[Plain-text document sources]
---

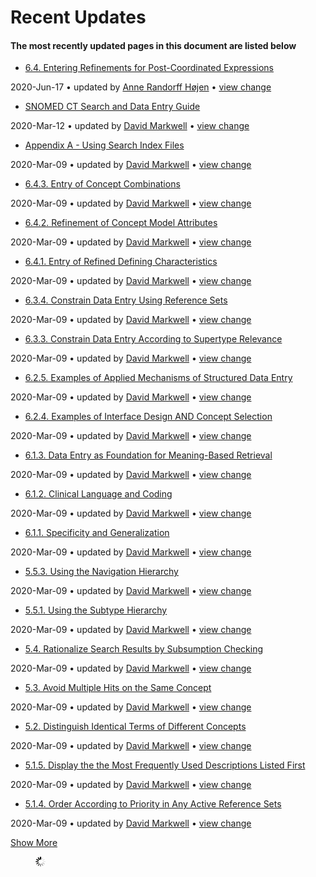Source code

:# Recent Updates

#### The most recently updated pages in this document are listed below

  * [6.4. Entering Refinements for Post-Coordinated Expressions](6.4.-Entering-Refinements-for-Post-Coordinated-Expressions_33490706.html "Search and Data Entry Guide")

2020-Jun-17 • updated by [Anne Randorff Højen](/display/~ahojen) • [view change](/pages/diffpagesbyversion.action?pageId=33490706&selectedPageVersions=8&selectedPageVersions=7)

  * [SNOMED CT Search and Data Entry Guide](SNOMED-CT-Search-and-Data-Entry-Guide_26840539.html "Search and Data Entry Guide")

2020-Mar-12 • updated by [David Markwell](/display/~dmarkwell) • [view change](/pages/diffpagesbyversion.action?pageId=26840539&selectedPageVersions=10&selectedPageVersions=9)

  * [Appendix A - Using Search Index Files](Appendix-A---Using-Search-Index-Files_33490714.html "Search and Data Entry Guide")

2020-Mar-09 • updated by [David Markwell](/display/~dmarkwell) • [view change](/pages/diffpagesbyversion.action?pageId=33490714&selectedPageVersions=9&selectedPageVersions=8)

  * [6.4.3. Entry of Concept Combinations](6.4.3.-Entry-of-Concept-Combinations_33490711.html "Search and Data Entry Guide")

2020-Mar-09 • updated by [David Markwell](/display/~dmarkwell) • [view change](/pages/diffpagesbyversion.action?pageId=33490711&selectedPageVersions=9&selectedPageVersions=8)

  * [6.4.2. Refinement of Concept Model Attributes](6.4.2.-Refinement-of-Concept-Model-Attributes_33490709.html "Search and Data Entry Guide")

2020-Mar-09 • updated by [David Markwell](/display/~dmarkwell) • [view change](/pages/diffpagesbyversion.action?pageId=33490709&selectedPageVersions=11&selectedPageVersions=10)

  * [6.4.1. Entry of Refined Defining Characteristics](6.4.1.-Entry-of-Refined-Defining-Characteristics_33490707.html "Search and Data Entry Guide")

2020-Mar-09 • updated by [David Markwell](/display/~dmarkwell) • [view change](/pages/diffpagesbyversion.action?pageId=33490707&selectedPageVersions=9&selectedPageVersions=8)

  * [6.3.4. Constrain Data Entry Using Reference Sets](6.3.4.-Constrain-Data-Entry-Using-Reference-Sets_33490704.html "Search and Data Entry Guide")

2020-Mar-09 • updated by [David Markwell](/display/~dmarkwell) • [view change](/pages/diffpagesbyversion.action?pageId=33490704&selectedPageVersions=9&selectedPageVersions=8)

  * [6.3.3. Constrain Data Entry According to Supertype Relevance](6.3.3.-Constrain-Data-Entry-According-to-Supertype-Relevance_33490702.html "Search and Data Entry Guide")

2020-Mar-09 • updated by [David Markwell](/display/~dmarkwell) • [view change](/pages/diffpagesbyversion.action?pageId=33490702&selectedPageVersions=10&selectedPageVersions=9)

  * [6.2.5. Examples of Applied Mechanisms of Structured Data Entry](6.2.5.-Examples-of-Applied-Mechanisms-of-Structured-Data-Entry_33490692.html "Search and Data Entry Guide")

2020-Mar-09 • updated by [David Markwell](/display/~dmarkwell) • [view change](/pages/diffpagesbyversion.action?pageId=33490692&selectedPageVersions=11&selectedPageVersions=10)

  * [6.2.4. Examples of Interface Design AND Concept Selection](6.2.4.-Examples-of-Interface-Design-AND-Concept-Selection_33490688.html "Search and Data Entry Guide")

2020-Mar-09 • updated by [David Markwell](/display/~dmarkwell) • [view change](/pages/diffpagesbyversion.action?pageId=33490688&selectedPageVersions=13&selectedPageVersions=12)

  * [6.1.3. Data Entry as Foundation for Meaning-Based Retrieval](6.1.3.-Data-Entry-as-Foundation-for-Meaning-Based-Retrieval_33490681.html "Search and Data Entry Guide")

2020-Mar-09 • updated by [David Markwell](/display/~dmarkwell) • [view change](/pages/diffpagesbyversion.action?pageId=33490681&selectedPageVersions=9&selectedPageVersions=8)

  * [6.1.2. Clinical Language and Coding](6.1.2.-Clinical-Language-and-Coding_33490679.html "Search and Data Entry Guide")

2020-Mar-09 • updated by [David Markwell](/display/~dmarkwell) • [view change](/pages/diffpagesbyversion.action?pageId=33490679&selectedPageVersions=9&selectedPageVersions=8)

  * [6.1.1. Specificity and Generalization](6.1.1.-Specificity-and-Generalization_33490678.html "Search and Data Entry Guide")

2020-Mar-09 • updated by [David Markwell](/display/~dmarkwell) • [view change](/pages/diffpagesbyversion.action?pageId=33490678&selectedPageVersions=9&selectedPageVersions=8)

  * [5.5.3. Using the Navigation Hierarchy](5.5.3.-Using-the-Navigation-Hierarchy_33490672.html "Search and Data Entry Guide")

2020-Mar-09 • updated by [David Markwell](/display/~dmarkwell) • [view change](/pages/diffpagesbyversion.action?pageId=33490672&selectedPageVersions=10&selectedPageVersions=9)

  * [5.5.1. Using the Subtype Hierarchy](5.5.1.-Using-the-Subtype-Hierarchy_33490669.html "Search and Data Entry Guide")

2020-Mar-09 • updated by [David Markwell](/display/~dmarkwell) • [view change](/pages/diffpagesbyversion.action?pageId=33490669&selectedPageVersions=10&selectedPageVersions=9)

  * [5.4. Rationalize Search Results by Subsumption Checking](5.4.-Rationalize-Search-Results-by-Subsumption-Checking_33490663.html "Search and Data Entry Guide")

2020-Mar-09 • updated by [David Markwell](/display/~dmarkwell) • [view change](/pages/diffpagesbyversion.action?pageId=33490663&selectedPageVersions=8&selectedPageVersions=7)

  * [5.3. Avoid Multiple Hits on the Same Concept](5.3.-Avoid-Multiple-Hits-on-the-Same-Concept_33490657.html "Search and Data Entry Guide")

2020-Mar-09 • updated by [David Markwell](/display/~dmarkwell) • [view change](/pages/diffpagesbyversion.action?pageId=33490657&selectedPageVersions=8&selectedPageVersions=7)

  * [5.2. Distinguish Identical Terms of Different Concepts](5.2.-Distinguish-Identical-Terms-of-Different-Concepts_33490653.html "Search and Data Entry Guide")

2020-Mar-09 • updated by [David Markwell](/display/~dmarkwell) • [view change](/pages/diffpagesbyversion.action?pageId=33490653&selectedPageVersions=10&selectedPageVersions=9)

  * [5.1.5. Display the the Most Frequently Used Descriptions Listed First](5.1.5.-Display-the-the-Most-Frequently-Used-Descriptions-Listed-First_33490650.html "Search and Data Entry Guide")

2020-Mar-09 • updated by [David Markwell](/display/~dmarkwell) • [view change](/pages/diffpagesbyversion.action?pageId=33490650&selectedPageVersions=10&selectedPageVersions=9)

  * [5.1.4. Order According to Priority in Any Active Reference Sets](5.1.4.-Order-According-to-Priority-in-Any-Active-Reference-Sets_33490647.html "Search and Data Entry Guide")

2020-Mar-09 • updated by [David Markwell](/display/~dmarkwell) • [view change](/pages/diffpagesbyversion.action?pageId=33490647&selectedPageVersions=10&selectedPageVersions=9)

[Show More](/plugins/recently-updated/changes.action?theme=concise&pageSize=20&startIndex=20&searchToken=4059833&spaceKeys=DOCSEARCH&contentType=page)

<figure><img src="images/wait.gif" alt="Please wait" title=""></figure>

---

# Exercise
Each entry above should be given again exactly, with its pictures omitted.

# Exercise answer
Source code

:# Recent Updates

#### The most recently updated pages in this document are listed below

  * [6.4. Entering Refinements for Post-Coordinated Expressions](6.4.-Entering-Refinements-for-Post-Coordinated-Expressions_33490706.html "Search and Data Entry Guide")

2020-Jun-17 • updated by [Anne Randorff Højen](/display/~ahojen) • [view change](/pages/diffpagesbyversion.action?pageId=33490706&selectedPageVersions=8&selectedPageVersions=7)

  * [SNOMED CT Search and Data Entry Guide](SNOMED-CT-Search-and-Data-Entry-Guide_26840539.html "Search and Data Entry Guide")

2020-Mar-12 • updated by [David Markwell](/display/~dmarkwell) • [view change](/pages/diffpagesbyversion.action?pageId=26840539&selectedPageVersions=10&selectedPageVersions=9)

  * [Appendix A - Using Search Index Files](Appendix-A---Using-Search-Index-Files_33490714.html "Search and Data Entry Guide")

2020-Mar-09 • updated by [David Markwell](/display/~dmarkwell) • [view change](/pages/diffpagesbyversion.action?pageId=33490714&selectedPageVersions=9&selectedPageVersions=8)

  * [6.4.3. Entry of Concept Combinations](6.4.3.-Entry-of-Concept-Combinations_33490711.html "Search and Data Entry Guide")

2020-Mar-09 • updated by [David Markwell](/display/~dmarkwell) • [view change](/pages/diffpagesbyversion.action?pageId=33490711&selectedPageVersions=9&selectedPageVersions=8)

  * [6.4.2. Refinement of Concept Model Attributes](6.4.2.-Refinement-of-Concept-Model-Attributes_33490709.html "Search and Data Entry Guide")

2020-Mar-09 • updated by [David Markwell](/display/~dmarkwell) • [view change](/pages/diffpagesbyversion.action?pageId=33490709&selectedPageVersions=11&selectedPageVersions=10)

  * [6.4.1. Entry of Refined Defining Characteristics](6.4.1.-Entry-of-Refined-Defining-Characteristics_33490707.html "Search and Data Entry Guide")

2020-Mar-09 • updated by [David Markwell](/display/~dmarkwell) • [view change](/pages/diffpagesbyversion.action?pageId=33490707&selectedPageVersions=9&selectedPageVersions=8)

  * [6.3.4. Constrain Data Entry Using Reference Sets](6.3.4.-Constrain-Data-Entry-Using-Reference-Sets_33490704.html "Search and Data Entry Guide")

2020-Mar-09 • updated by [David Markwell](/display/~dmarkwell) • [view change](/pages/diffpagesbyversion.action?pageId=33490704&selectedPageVersions=9&selectedPageVersions=8)

  * [6.3.3. Constrain Data Entry According to Supertype Relevance](6.3.3.-Constrain-Data-Entry-According-to-Supertype-Relevance_33490702.html "Search and Data Entry Guide")

2020-Mar-09 • updated by [David Markwell](/display/~dmarkwell) • [view change](/pages/diffpagesbyversion.action?pageId=33490702&selectedPageVersions=10&selectedPageVersions=9)

  * [6.2.5. Examples of Applied Mechanisms of Structured Data Entry](6.2.5.-Examples-of-Applied-Mechanisms-of-Structured-Data-Entry_33490692.html "Search and Data Entry Guide")

2020-Mar-09 • updated by [David Markwell](/display/~dmarkwell) • [view change](/pages/diffpagesbyversion.action?pageId=33490692&selectedPageVersions=11&selectedPageVersions=10)

  * [6.2.4. Examples of Interface Design AND Concept Selection](6.2.4.-Examples-of-Interface-Design-AND-Concept-Selection_33490688.html "Search and Data Entry Guide")

2020-Mar-09 • updated by [David Markwell](/display/~dmarkwell) • [view change](/pages/diffpagesbyversion.action?pageId=33490688&selectedPageVersions=13&selectedPageVersions=12)

  * [6.1.3. Data Entry as Foundation for Meaning-Based Retrieval](6.1.3.-Data-Entry-as-Foundation-for-Meaning-Based-Retrieval_33490681.html "Search and Data Entry Guide")

2020-Mar-09 • updated by [David Markwell](/display/~dmarkwell) • [view change](/pages/diffpagesbyversion.action?pageId=33490681&selectedPageVersions=9&selectedPageVersions=8)

  * [6.1.2. Clinical Language and Coding](6.1.2.-Clinical-Language-and-Coding_33490679.html "Search and Data Entry Guide")

2020-Mar-09 • updated by [David Markwell](/display/~dmarkwell) • [view change](/pages/diffpagesbyversion.action?pageId=33490679&selectedPageVersions=9&selectedPageVersions=8)

  * [6.1.1. Specificity and Generalization](6.1.1.-Specificity-and-Generalization_33490678.html "Search and Data Entry Guide")

2020-Mar-09 • updated by [David Markwell](/display/~dmarkwell) • [view change](/pages/diffpagesbyversion.action?pageId=33490678&selectedPageVersions=9&selectedPageVersions=8)

  * [5.5.3. Using the Navigation Hierarchy](5.5.3.-Using-the-Navigation-Hierarchy_33490672.html "Search and Data Entry Guide")

2020-Mar-09 • updated by [David Markwell](/display/~dmarkwell) • [view change](/pages/diffpagesbyversion.action?pageId=33490672&selectedPageVersions=10&selectedPageVersions=9)

  * [5.5.1. Using the Subtype Hierarchy](5.5.1.-Using-the-Subtype-Hierarchy_33490669.html "Search and Data Entry Guide")

2020-Mar-09 • updated by [David Markwell](/display/~dmarkwell) • [view change](/pages/diffpagesbyversion.action?pageId=33490669&selectedPageVersions=10&selectedPageVersions=9)

  * [5.4. Rationalize Search Results by Subsumption Checking](5.4.-Rationalize-Search-Results-by-Subsumption-Checking_33490663.html "Search and Data Entry Guide")

2020-Mar-09 • updated by [David Markwell](/display/~dmarkwell) • [view change](/pages/diffpagesbyversion.action?pageId=33490663&selectedPageVersions=8&selectedPageVersions=7)

  * [5.3. Avoid Multiple Hits on the Same Concept](5.3.-Avoid-Multiple-Hits-on-the-Same-Concept_33490657.html "Search and Data Entry Guide")

2020-Mar-09 • updated by [David Markwell](/display/~dmarkwell) • [view change](/pages/diffpagesbyversion.action?pageId=33490657&selectedPageVersions=8&selectedPageVersions=7)

  * [5.2. Distinguish Identical Terms of Different Concepts](5.2.-Distinguish-Identical-Terms-of-Different-Concepts_33490653.html "Search and Data Entry Guide")

2020-Mar-09 • updated by [David Markwell](/display/~dmarkwell) • [view change](/pages/diffpagesbyversion.action?pageId=33490653&selectedPageVersions=10&selectedPageVersions=9)

  * [5.1.5. Display the the Most Frequently Used Descriptions Listed First](5.1.5.-Display-the-the-Most-Frequently-Used-Descriptions-Listed-First_33490650.html "Search and Data Entry Guide")

2020-Mar-09 • updated by [David Markwell](/display/~dmarkwell) • [view change](/pages/diffpagesbyversion.action?pageId=33490650&selectedPageVersions=10&selectedPageVersions=9)

  * [5.1.4. Order According to Priority in Any Active Reference Sets](5.1.4.-Order-According-to-Priority-in-Any-Active-Reference-Sets_33490647.html "Search and Data Entry Guide")

2020-Mar-09 • updated by [David Markwell](/display/~dmarkwell) • [view change](/pages/diffpagesbyversion.action?pageId=33490647&selectedPageVersions=10&selectedPageVersions=9)

[Show More](/plugins/recently-updated/changes.action?theme=concise&pageSize=20&startIndex=20&searchToken=4059833&spaceKeys=DOCSEARCH&contentType=page)

<figure><img src="images/wait.gif" alt="Please wait" title=""></figure>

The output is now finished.